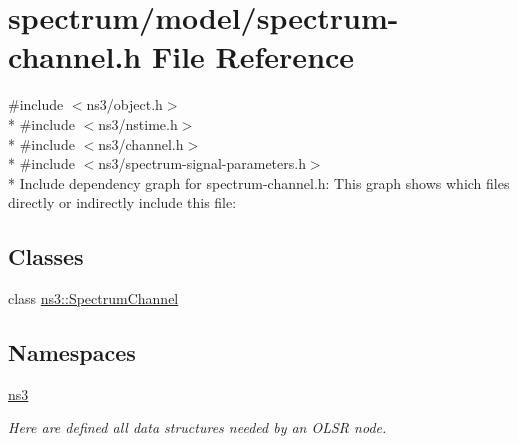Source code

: \hypertarget{spectrum-channel_8h}{}\section{spectrum/model/spectrum-\/channel.h File Reference}
\label{spectrum-channel_8h}
{\ttfamily \#include $<$ns3/object.\+h$>$}\\*
{\ttfamily \#include $<$ns3/nstime.\+h$>$}\\*
{\ttfamily \#include $<$ns3/channel.\+h$>$}\\*
{\ttfamily \#include $<$ns3/spectrum-\/signal-\/parameters.\+h$>$}\\*
Include dependency graph for spectrum-\/channel.h\+:
This graph shows which files directly or indirectly include this file\+:
\subsection*{Classes}
\begin{DoxyCompactItemize}
\item 
class \hyperlink{classns3_1_1SpectrumChannel}{ns3\+::\+Spectrum\+Channel}
\end{DoxyCompactItemize}
\subsection*{Namespaces}
\begin{DoxyCompactItemize}
\item 
 \hyperlink{namespacens3}{ns3}
\begin{DoxyCompactList}\small\item\em Here are defined all data structures needed by an O\+L\+SR node. \end{DoxyCompactList}\end{DoxyCompactItemize}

○ ○ ○ ○ ○ ○ ○

YOUR OBJECTIVE —
Every line of the data that includes the word "hyperlink" should be copied.

EXERCISE OUTPUT —
class \hyperlink{classns3_1_1SpectrumChannel}{ns3\+::\+Spectrum\+Channel}
 \hyperlink{namespacens3}{ns3}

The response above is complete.